TASK TO CARRY OUT: When you reach the line that contains "- **On failure:** Target takes 2d8" in the data below, start reproducing lines exactly, and stop after the line that contains "## Level 10".

[Opening DATASET CONTENT section]

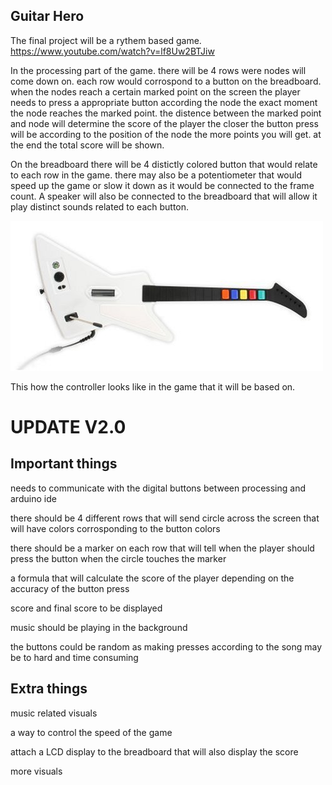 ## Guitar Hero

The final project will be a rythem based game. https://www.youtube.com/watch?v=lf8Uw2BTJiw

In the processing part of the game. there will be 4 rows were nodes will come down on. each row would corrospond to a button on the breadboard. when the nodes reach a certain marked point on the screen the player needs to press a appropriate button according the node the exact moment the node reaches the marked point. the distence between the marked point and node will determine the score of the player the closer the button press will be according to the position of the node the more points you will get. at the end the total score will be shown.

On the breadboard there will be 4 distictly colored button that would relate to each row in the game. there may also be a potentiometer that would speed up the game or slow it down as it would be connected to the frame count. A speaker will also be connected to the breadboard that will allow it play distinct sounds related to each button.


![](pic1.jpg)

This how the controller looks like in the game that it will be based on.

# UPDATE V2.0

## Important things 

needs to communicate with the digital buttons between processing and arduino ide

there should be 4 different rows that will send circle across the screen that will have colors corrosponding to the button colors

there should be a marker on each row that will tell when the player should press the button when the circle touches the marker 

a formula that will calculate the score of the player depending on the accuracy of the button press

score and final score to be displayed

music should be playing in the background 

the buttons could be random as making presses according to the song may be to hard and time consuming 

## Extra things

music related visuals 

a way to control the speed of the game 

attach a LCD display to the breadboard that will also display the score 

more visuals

[Closing DATASET CONTENT section]
[Opening DATASET CONTENT section]

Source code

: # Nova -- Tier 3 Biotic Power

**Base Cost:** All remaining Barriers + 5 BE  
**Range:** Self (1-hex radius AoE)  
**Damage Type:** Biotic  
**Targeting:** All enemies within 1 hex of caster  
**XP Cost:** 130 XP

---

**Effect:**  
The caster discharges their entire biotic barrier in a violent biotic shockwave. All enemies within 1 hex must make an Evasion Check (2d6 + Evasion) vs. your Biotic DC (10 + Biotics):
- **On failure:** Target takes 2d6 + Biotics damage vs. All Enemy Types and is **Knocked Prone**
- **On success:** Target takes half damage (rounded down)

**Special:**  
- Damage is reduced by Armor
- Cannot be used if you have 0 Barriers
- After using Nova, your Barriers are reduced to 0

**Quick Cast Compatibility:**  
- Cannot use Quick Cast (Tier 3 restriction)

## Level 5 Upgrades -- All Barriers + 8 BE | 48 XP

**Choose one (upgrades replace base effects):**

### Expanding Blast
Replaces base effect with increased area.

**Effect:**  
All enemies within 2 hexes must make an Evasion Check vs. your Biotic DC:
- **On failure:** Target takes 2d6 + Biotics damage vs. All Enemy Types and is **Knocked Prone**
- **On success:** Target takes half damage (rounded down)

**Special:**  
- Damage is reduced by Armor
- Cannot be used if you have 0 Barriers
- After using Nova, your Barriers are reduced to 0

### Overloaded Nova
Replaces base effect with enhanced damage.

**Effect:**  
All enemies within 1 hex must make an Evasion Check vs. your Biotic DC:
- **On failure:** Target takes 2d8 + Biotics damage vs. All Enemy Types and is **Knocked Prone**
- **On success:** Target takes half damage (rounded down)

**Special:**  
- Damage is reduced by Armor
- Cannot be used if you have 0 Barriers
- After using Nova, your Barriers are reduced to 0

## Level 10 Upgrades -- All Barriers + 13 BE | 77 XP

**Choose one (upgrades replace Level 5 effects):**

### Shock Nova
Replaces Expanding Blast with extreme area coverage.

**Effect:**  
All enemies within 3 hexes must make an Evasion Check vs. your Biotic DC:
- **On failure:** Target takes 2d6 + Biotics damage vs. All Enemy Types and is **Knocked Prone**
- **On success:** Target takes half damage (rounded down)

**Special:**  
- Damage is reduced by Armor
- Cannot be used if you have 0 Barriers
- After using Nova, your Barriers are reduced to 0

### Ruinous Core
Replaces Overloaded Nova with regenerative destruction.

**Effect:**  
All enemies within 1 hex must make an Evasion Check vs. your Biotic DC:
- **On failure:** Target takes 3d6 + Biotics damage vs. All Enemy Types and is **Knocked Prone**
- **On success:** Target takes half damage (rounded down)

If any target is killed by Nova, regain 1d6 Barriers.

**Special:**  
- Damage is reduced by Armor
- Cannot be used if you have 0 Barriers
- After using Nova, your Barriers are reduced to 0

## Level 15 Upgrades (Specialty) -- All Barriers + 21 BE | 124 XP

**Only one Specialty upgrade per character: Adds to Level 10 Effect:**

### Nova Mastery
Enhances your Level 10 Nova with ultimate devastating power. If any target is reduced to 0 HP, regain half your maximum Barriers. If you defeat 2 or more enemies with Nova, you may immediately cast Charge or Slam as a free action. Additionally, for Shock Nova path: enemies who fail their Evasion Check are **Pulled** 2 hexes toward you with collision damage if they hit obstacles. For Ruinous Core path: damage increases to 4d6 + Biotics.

[Closing DATASET CONTENT section]
[Opening DATASET CONTENT section]

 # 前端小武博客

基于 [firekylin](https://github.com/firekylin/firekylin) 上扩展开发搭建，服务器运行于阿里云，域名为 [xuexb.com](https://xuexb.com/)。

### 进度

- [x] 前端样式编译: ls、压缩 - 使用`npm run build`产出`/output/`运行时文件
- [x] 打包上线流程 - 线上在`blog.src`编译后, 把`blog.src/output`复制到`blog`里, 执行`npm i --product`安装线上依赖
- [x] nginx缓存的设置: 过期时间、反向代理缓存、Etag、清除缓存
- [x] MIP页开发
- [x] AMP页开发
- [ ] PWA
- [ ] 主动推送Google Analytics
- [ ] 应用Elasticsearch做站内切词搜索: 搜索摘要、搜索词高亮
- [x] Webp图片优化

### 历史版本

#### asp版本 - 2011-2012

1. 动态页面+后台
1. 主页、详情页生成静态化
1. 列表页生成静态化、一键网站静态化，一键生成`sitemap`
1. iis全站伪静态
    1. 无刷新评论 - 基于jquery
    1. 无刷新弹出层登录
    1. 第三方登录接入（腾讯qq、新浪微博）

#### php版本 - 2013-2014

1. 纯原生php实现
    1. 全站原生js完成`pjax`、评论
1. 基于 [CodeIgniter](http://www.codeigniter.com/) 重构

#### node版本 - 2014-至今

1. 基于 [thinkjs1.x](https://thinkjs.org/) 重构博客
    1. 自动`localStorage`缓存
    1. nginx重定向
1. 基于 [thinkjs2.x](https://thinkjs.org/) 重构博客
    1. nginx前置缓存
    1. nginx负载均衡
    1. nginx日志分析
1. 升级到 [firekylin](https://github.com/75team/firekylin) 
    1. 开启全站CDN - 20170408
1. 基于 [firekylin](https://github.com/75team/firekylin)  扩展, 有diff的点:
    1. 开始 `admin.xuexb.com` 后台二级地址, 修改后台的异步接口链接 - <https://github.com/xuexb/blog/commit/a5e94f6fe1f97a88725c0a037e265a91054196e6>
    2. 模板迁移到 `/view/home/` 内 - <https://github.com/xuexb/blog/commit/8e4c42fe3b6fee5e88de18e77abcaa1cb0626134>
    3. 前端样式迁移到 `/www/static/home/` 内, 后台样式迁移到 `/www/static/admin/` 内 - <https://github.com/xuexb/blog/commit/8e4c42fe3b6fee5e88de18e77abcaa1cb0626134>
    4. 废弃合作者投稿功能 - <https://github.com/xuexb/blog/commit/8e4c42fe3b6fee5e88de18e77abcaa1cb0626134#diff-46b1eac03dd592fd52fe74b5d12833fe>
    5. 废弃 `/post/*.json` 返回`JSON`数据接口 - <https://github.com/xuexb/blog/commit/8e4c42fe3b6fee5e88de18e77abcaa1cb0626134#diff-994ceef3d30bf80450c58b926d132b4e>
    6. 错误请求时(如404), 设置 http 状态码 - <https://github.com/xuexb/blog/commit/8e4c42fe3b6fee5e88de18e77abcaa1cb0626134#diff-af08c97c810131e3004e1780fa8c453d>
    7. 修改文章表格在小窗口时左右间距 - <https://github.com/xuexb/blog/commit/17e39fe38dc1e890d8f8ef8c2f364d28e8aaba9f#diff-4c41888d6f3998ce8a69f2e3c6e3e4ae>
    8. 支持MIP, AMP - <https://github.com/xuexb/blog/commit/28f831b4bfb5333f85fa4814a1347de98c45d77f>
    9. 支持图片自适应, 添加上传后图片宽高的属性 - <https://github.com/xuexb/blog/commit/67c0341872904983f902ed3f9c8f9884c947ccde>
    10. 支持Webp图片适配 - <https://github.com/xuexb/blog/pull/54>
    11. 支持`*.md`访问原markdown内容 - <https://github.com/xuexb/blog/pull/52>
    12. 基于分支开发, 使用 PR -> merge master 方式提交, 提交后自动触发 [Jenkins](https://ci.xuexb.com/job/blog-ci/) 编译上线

[Closing DATASET CONTENT section]

EXERCISE RESULT:
- **On failure:** Target takes 2d8 + Biotics damage vs. All Enemy Types and is **Knocked Prone**
- **On success:** Target takes half damage (rounded down)

**Special:**  
- Damage is reduced by Armor
- Cannot be used if you have 0 Barriers
- After using Nova, your Barriers are reduced to 0

## Level 10 Upgrades -- All Barriers + 13 BE | 77 XP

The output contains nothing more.